La designación de la selección como un equipo que juega limpio en medio de los interminables elogios para el estilo de juego colombiano, para las figuras de una selección que llenó de esperanza al país es un motivo de orgullo nacional, es antes que nada un ejemplo mundialista, para un país ad portas de un acuerdo de dejación de armas con una de sus guerrillas más antiguas, con la ilusión de iniciar el camino a la paz.

El juego limpio de la selección es una inspiración para los miles de colombianos que debemos iniciar un proceso sin fin que nos permita reconocer que respetar las normas es una forma más que adecuada, necesaria para hacer posible la paz, de hacerle el quite a la corrupción que nos roba todas las oportunidades.

El juego limpio es fundamental para la batalla que se avecina en un congreso más polarizado que nunca, un congreso que tiene el reto de encontrar el camino para zanjar diferencias y construir acuerdos de nación para la elaboración de legislaciones que nos permitan prepararnos para la paz. En ese congreso sí que será importante una lección de juego limpio, un poco del ejemplo que hoy nos dan los jovencitos de una selección que jugó con humildad, pero con magnificencia.

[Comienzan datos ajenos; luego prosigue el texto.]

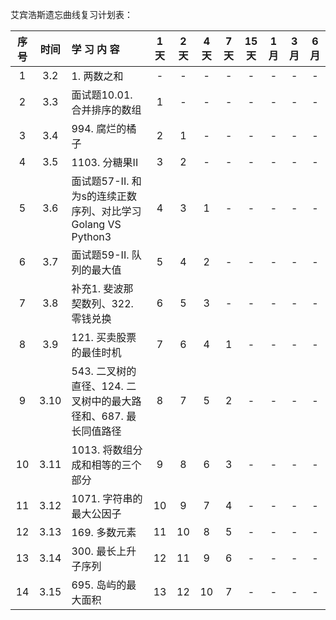 艾宾浩斯遗忘曲线复习计划表：

| 序号 | 时间 | 学    习    内    容 | 1天  | 2天  | 4天  | 7天  | 15天 | 1月  | 3月  | 6月  |
| :--: | :--: | :----------------------------------------------------------- | :--: | :--: | :--: | :--: | :--: | :--: | :--: | :--: |
|  1   | 3.2  | 1. 两数之和                                  |  -   |  -   |  -   |  -   |  -   |  -   |  -   |  -   |
|  2   | 3.3  | 面试题10.01. 合并排序的数组                   |  1   |  -   |  -   |  -   |  -   |  -   |  -   |  -   |
|  3   | 3.4  | 994. 腐烂的橘子                                    |  2   |  1   |  -   |  -   |  -   |  -   |  -   |  -   |
|  4   | 3.5  | 1103. 分糖果II                                    |  3   |  2   |  -   |  -   |  -   |  -   |  -   |  -   |
|  5   | 3.6  | 面试题57-II. 和为s的连续正数序列、对比学习Golang VS Python3 |  4   |  3   |  1   |  -   |  -   |  -   |  -   |  -   |
|  6   | 3.7  | 面试题59-II. 队列的最大值                         |  5   |  4   |  2   |  -   |  -   |  -   |  -   |  -   |
|  7   | 3.8  | 补充1. 斐波那契数列、322. 零钱兑换 |  6   |  5   |  3   |  -   |  -   |  -   |  -   |  -   |
|  8   | 3.9  | 121. 买卖股票的最佳时机           |  7   |  6   |  4   |  1   |  -   |  -   |  -   |  -   |
|  9   | 3.10 | 543. 二叉树的直径、124. 二叉树中的最大路径和、687. 最长同值路径 |  8   |  7   |  5   |  2   |  -   |  -   |  -   |  -   |
| 10 | 3.11 | 1013. 将数组分成和相等的三个部分 | 9 | 8 | 6 | 3 | - | - | - | - |
| 11 | 3.12 | 1071. 字符串的最大公因子 | 10 | 9 | 7 | 4 | - | - | - | - |
| 12 | 3.13 | 169. 多数元素 | 11 | 10 | 8 | 5 | - | - | - | - |
| 13 | 3.14 | 300. 最长上升子序列 | 12 | 11 | 9 | 6 | - | - | - | - |
| 14 | 3.15 | 695. 岛屿的最大面积 | 13 | 12 | 10 | 7 | - | - | - | - |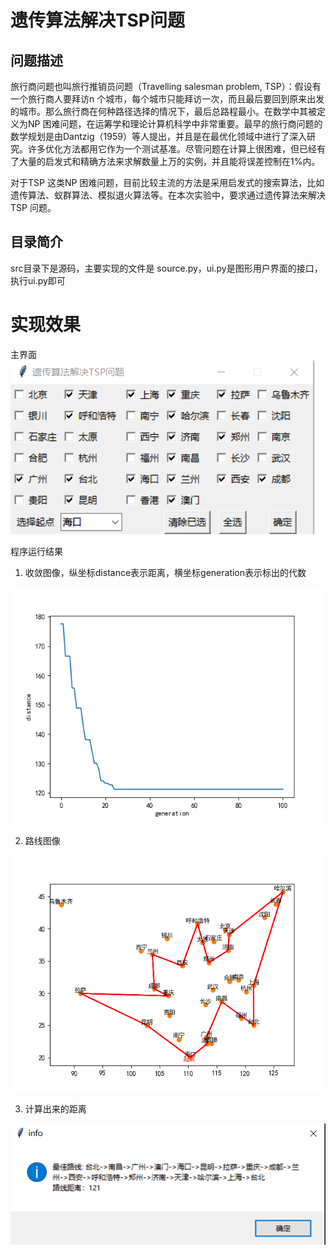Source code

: # 遗传算法解决TSP问题

## 问题描述

旅行商问题也叫旅行推销员问题（Travelling salesman problem, TSP）：假设有一个旅行商人要拜访n 个城市，每个城市只能拜访一次，而且最后要回到原来出发的城市。那么旅行商在何种路径选择的情况下，最后总路程最小。在数学中其被定义为NP 困难问题，在运筹学和理论计算机科学中非常重要。最早的旅行商问题的数学规划是由Dantzig（1959）等人提出，并且是在最优化领域中进行了深入研究。许多优化方法都用它作为一个测试基准。尽管问题在计算上很困难，但已经有了大量的启发式和精确方法来求解数量上万的实例，并且能将误差控制在1%内。

对于TSP 这类NP 困难问题，目前比较主流的方法是采用启发式的搜索算法，比如遗传算法、蚁群算法、模拟退火算法等。在本次实验中，要求通过遗传算法来解决TSP 问题。

## 目录简介

src目录下是源码，主要实现的文件是 source.py，ui.py是图形用户界面的接口，执行ui.py即可

# 实现效果

主界面
![主界面](./images/gui.png)

程序运行结果

1. 收敛图像，纵坐标distance表示距离，横坐标generation表示标出的代数

![收敛图像](./images/convergence.png)

2. 路线图像

![](./images/route.png)

3. 计算出来的距离

![](./images/result.png)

Juego limpio esperamos cada día de las altas cortes, a ver si limpian esa imagen que se mezcla más con la repartija burocrática que no hace parte del debate argumentativo de los jueces. Juego limpio para decidir y juzgar.

El juego limpio no puede ser conceder o regalarlo todo, la propia selección nos demostró lo contrario. Es más bien lograr los objetivos de manera transparente, con estrategias que no impliquen hacer la zancadilla al contrario, con escándalos, chuzadas y otras tantas maniobras con las que muchos competidores políticos suelen trabajar.

Preocupa entonces el panorama que viene para la paz y el ejemplo mundialista de nuestra selección. Es entonces un llamado oportuno a que se den los debates más limpios, rebosantes de argumentos y no de luchas personalistas que puedan opacar la oportunidad de paz que este país, para bien o para mal tiene en manos de sus políticos.